Although most states have implemented an oral health benefit, this strategy is not promoted widely, nor does the number of participating providers or patient recipients seem to be monitored closely. The attributes of these programs perceived by Medicaid program managers to be favorable, such as their relative advantage and low complexity, and annual estimates of number of recipients can be highlighted in communication with both providers and parents of Medicaid-enrolled children.

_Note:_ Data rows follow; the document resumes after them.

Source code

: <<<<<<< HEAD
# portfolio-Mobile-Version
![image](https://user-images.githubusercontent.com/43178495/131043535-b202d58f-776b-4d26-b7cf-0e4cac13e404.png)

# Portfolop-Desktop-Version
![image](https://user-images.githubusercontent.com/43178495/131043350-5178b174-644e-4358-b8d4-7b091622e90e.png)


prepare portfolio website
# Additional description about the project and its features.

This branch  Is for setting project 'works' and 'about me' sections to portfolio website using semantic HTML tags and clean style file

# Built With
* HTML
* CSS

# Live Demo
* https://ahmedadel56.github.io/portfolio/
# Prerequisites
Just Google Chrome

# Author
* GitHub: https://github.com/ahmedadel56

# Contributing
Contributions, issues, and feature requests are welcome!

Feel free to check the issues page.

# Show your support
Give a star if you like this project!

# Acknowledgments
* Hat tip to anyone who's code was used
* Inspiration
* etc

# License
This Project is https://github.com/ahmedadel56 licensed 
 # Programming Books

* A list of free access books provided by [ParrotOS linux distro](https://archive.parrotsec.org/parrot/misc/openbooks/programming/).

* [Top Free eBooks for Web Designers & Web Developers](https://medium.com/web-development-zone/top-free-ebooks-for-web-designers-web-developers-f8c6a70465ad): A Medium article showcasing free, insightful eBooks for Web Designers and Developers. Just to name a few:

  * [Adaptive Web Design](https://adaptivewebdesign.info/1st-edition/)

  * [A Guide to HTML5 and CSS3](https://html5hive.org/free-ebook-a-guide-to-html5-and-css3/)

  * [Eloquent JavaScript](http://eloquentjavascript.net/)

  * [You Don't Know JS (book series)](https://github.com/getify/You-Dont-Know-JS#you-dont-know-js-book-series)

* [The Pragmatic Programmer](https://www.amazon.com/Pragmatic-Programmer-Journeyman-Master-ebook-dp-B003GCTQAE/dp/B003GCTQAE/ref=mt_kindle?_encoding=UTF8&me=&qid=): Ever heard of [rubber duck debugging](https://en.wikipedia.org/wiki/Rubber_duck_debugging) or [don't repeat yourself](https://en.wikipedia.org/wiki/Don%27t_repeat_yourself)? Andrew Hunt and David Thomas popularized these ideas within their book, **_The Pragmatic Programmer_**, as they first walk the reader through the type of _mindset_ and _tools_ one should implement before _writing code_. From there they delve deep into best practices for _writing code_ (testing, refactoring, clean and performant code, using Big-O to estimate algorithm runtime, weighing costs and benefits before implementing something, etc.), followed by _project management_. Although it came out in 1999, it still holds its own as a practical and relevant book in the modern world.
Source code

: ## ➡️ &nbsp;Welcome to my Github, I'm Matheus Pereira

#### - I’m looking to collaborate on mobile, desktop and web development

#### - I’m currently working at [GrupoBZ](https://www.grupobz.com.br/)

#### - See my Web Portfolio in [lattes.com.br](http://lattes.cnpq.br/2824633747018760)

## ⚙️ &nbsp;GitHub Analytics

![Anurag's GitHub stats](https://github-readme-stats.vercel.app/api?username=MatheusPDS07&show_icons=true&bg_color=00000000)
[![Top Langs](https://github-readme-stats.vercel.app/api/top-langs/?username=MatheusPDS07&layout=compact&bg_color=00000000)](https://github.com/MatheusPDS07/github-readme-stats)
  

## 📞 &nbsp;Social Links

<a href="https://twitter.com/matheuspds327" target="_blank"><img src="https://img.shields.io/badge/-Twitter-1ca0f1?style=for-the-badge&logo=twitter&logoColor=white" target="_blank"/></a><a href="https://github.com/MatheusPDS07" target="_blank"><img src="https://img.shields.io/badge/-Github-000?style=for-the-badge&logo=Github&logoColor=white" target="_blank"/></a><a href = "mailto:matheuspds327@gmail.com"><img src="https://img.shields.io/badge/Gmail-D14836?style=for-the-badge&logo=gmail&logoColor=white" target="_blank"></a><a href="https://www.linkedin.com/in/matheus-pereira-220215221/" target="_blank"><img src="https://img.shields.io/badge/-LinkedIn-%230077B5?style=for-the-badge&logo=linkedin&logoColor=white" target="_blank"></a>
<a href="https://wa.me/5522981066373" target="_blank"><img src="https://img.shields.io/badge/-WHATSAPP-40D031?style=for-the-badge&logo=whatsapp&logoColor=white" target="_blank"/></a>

Medicaid programs should require training and certification of nondentist providers before allowing reimbursement for their services. The training can include educational meetings or workshops, but evidence suggests that this strategy alone is insufficient to change complex behaviors within medical practices.46,47 It is more effective when combined with hands-on clinical training mixed with didactic formats, audit and feedback, quality improvement initiatives, or outreach visits. Use of guidelines and associated implementation tools along with recommendations about how to overcome some of the practice-level barriers also can improve outcomes.48,49

Finally, Medicaid programs can work to overcome dentist workforce shortages, both real and perceived, that prevent some nondentists from providing screening and risk assessment services. States have developed innovative and successful models that can be used as a foundation for future progress. Strategies include increases in Medicaid reimbursement rates for dental services, use of community outreach and care coordination, changes in dental practice acts to allow alternative workforce models, financing innovations such as managed care carve-outs for dentistry, dentist training in the care of infants and toddlers, and improvements in the capacity of safety net programs.32,50,51

Limitations

A major limitation of this study was the potential for response bias. Some respondents might have been asked to recall information about events that occurred before they were employed in their positions. They would not have been involved in developing their state policies or evaluating the dental initiatives’ implementation. Although the relatively early stages of diffusion of the innovation in most states helps to alleviate this concern, lack of knowledge about the initiative might have led respondents to choose the “don’t know” option.

Conclusions

A number of organizations support the delivery of preventive dental services by nondental health care providers as one way to improve access to oral health care for children. We found that a large number of state Medicaid programs are working to expand the practice of medicine to help address dental caries, and demonstrated a strong commitment to improving access to dental care for low-income children. These Medicaid programs provide an opportunity to increase access to basic oral health services. The next phase in their development is to ensure at the organizational level that these Medicaid programs are comprehensive and at the provider and practice levels that services are provided to most eligible children. Effective diffusion of this innovation will require multiple strategies, including monitoring and quality improvement initiatives in service delivery.

Human Participant Protection

This study protocol was approved by the institutional review board at the University of North Carolina at Chapel Hill.